Gonorrhea infections up in first half of 2010

The Philadelphia Department of Public Health issued an advisory to doctors and other providers in the city that it received 2,876 reported cases of gonorrhea in the first six months of 2010, up 26 percent compared with the same period last year.

Gonorrhea is the least-serious of major sexually transmitted diseases, and it is possible that the higher numbers reflect more testing. Still, after several years of modest declines, to 4,823 in 2009, the jump in the first half of this year is a public health concern, said Caroline C. Johnson, the director of the health department’s Division of Disease Control.

Gonorrhea can be spread through oral, anal and vaginal sex. The infection is caused by the bacteria Neisseria gonorrhoeae.

Johnson said that, beyond the increase in reported cases of gonorrhea, she was also concerned that some doctors might be unaware that 10 to 30 percent of the infections are resistant to the antibiotic ciprofloxacin – cipro – and that “treatment failures” related to use of that drug could be contributing to the increase.

The advisory issued Monday recommends that doctors use alternative antibiotics – ceftriaxon or cefixime.

In men the symptoms of genital gonorrhea are pain during urination (dysuria) and puss-like discharge from the urethra. Women typically experience vaginal discharge and discomfort if they have symptoms -- most genital gonorrhea infections in women are asymptomatic.

Thomas Fekete, chief of the division of infectious diseases at the Temple University School of Medicine, said that the estimated 10 percent of men and significantly larger number of women who don’t know they have the infection, and therefore do not seek treatment, can contribute to its spread.
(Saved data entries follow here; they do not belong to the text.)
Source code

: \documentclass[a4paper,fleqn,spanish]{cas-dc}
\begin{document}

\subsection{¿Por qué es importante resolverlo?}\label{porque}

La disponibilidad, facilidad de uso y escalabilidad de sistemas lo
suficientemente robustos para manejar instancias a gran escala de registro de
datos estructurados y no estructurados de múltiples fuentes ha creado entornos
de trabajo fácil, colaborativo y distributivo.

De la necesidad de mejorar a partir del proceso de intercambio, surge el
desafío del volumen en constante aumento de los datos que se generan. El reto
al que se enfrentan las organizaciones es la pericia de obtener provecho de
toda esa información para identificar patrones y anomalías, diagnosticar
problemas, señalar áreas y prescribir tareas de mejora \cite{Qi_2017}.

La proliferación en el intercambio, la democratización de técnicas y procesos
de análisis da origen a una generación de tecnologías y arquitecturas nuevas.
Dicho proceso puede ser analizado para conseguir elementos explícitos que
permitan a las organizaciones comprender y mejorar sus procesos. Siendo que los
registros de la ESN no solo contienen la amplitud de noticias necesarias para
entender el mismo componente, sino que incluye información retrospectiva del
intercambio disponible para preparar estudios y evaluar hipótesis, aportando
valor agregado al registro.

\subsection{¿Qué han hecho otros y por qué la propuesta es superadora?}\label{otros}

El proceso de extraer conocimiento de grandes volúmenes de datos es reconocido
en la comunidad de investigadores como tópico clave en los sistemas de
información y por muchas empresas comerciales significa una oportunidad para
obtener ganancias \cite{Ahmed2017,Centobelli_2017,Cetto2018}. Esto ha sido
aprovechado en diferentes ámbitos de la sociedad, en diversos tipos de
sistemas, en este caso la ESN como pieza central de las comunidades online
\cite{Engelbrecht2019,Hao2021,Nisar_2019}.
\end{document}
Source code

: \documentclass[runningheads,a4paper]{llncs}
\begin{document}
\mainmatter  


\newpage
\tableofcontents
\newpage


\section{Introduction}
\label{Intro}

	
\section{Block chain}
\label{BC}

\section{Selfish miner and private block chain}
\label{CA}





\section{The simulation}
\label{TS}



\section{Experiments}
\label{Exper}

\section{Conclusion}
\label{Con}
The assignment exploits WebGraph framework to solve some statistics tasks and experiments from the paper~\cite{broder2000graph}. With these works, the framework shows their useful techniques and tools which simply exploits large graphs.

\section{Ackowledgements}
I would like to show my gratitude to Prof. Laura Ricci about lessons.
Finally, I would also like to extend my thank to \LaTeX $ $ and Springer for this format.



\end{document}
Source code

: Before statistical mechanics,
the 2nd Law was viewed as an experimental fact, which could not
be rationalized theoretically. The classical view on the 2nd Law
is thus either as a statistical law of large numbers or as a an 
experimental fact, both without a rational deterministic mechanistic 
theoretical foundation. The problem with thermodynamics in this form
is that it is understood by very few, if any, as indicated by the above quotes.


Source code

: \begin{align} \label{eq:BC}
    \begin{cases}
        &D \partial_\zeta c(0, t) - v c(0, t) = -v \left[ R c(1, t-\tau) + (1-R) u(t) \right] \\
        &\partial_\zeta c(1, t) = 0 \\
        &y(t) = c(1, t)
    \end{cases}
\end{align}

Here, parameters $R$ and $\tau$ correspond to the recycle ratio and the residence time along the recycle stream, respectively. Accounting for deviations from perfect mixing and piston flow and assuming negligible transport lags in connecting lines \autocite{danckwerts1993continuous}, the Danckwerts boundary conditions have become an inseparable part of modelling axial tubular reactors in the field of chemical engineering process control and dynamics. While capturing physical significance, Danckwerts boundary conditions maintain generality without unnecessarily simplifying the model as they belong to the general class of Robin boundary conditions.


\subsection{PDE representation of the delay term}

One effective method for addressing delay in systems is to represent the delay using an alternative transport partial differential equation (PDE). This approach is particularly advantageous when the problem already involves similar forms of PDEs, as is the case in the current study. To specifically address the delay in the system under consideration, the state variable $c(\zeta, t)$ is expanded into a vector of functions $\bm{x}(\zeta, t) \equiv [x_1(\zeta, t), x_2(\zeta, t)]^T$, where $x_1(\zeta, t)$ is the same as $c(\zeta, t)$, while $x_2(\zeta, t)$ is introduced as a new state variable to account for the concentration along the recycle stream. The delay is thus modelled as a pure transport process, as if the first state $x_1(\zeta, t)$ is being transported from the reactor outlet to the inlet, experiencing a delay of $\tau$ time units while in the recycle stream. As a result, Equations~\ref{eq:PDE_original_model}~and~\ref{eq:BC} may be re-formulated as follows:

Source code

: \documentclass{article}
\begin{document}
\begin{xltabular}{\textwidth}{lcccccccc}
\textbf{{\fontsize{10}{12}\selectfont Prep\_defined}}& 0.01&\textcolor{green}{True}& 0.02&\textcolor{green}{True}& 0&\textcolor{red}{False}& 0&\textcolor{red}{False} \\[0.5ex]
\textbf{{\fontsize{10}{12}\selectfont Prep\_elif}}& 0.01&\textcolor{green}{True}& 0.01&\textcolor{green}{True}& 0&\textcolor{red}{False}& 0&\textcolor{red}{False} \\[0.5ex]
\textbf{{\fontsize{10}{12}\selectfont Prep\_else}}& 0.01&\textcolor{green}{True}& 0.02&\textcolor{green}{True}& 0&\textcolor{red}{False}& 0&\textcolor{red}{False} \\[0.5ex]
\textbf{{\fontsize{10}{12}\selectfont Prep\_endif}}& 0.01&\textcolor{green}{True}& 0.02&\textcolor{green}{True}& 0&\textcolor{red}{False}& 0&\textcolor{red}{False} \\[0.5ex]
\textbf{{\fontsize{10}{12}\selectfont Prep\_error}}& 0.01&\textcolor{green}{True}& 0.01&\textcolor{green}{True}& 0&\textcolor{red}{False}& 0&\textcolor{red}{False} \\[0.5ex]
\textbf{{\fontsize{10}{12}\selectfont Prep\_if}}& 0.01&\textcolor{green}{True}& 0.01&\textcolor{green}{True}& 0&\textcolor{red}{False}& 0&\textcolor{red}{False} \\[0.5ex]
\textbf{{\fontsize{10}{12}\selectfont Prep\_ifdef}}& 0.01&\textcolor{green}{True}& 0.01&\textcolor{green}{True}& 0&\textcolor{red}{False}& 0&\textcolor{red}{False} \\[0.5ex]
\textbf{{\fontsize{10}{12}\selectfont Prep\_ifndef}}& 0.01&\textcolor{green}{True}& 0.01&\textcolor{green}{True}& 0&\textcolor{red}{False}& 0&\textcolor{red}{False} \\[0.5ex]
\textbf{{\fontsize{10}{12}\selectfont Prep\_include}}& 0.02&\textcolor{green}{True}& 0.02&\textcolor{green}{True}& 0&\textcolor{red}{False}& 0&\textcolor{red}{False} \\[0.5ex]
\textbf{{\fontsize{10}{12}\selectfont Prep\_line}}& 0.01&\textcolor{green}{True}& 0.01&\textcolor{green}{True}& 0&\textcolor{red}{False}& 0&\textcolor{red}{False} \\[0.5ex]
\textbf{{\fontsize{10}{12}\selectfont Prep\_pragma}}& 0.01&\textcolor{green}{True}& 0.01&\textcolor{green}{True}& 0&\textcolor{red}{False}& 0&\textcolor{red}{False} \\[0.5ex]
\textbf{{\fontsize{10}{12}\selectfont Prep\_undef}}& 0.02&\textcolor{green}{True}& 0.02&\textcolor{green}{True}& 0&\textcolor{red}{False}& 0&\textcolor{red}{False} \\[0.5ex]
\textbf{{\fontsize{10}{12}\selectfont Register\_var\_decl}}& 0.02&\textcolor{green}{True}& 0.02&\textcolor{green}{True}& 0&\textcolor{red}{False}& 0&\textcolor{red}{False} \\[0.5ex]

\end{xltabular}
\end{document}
Those at highest risk for contracting gonorrhea and other STDs include:

  • People who are under 25 years of age
  • Those with a history of previous STDs
  • Individuals with multiple sexual partners
  • Those who don’t use condoms consistently
  • People engaged in sex work or drug users.

The city’s health advisory said that patients being treated for gonorrhea should be simultaneously treated for Chlamydia infections unless they have tested negative for it.

Fekete said it was discouraging that people who had already contracted an STD are at such high risk for getting another since “you would hope they would know that condoms were protective if used correctly.”

Gonorrhea is relatively benign in most cases, although some women develop a more serious infection (pelvic inflammatory disease) and the bacteria can be transmitted to babies during childbirth. A gonorrhea infection suggests that someone is engaged in activities that put them at higher risk of more serious STDs, including HIV, Fekete said.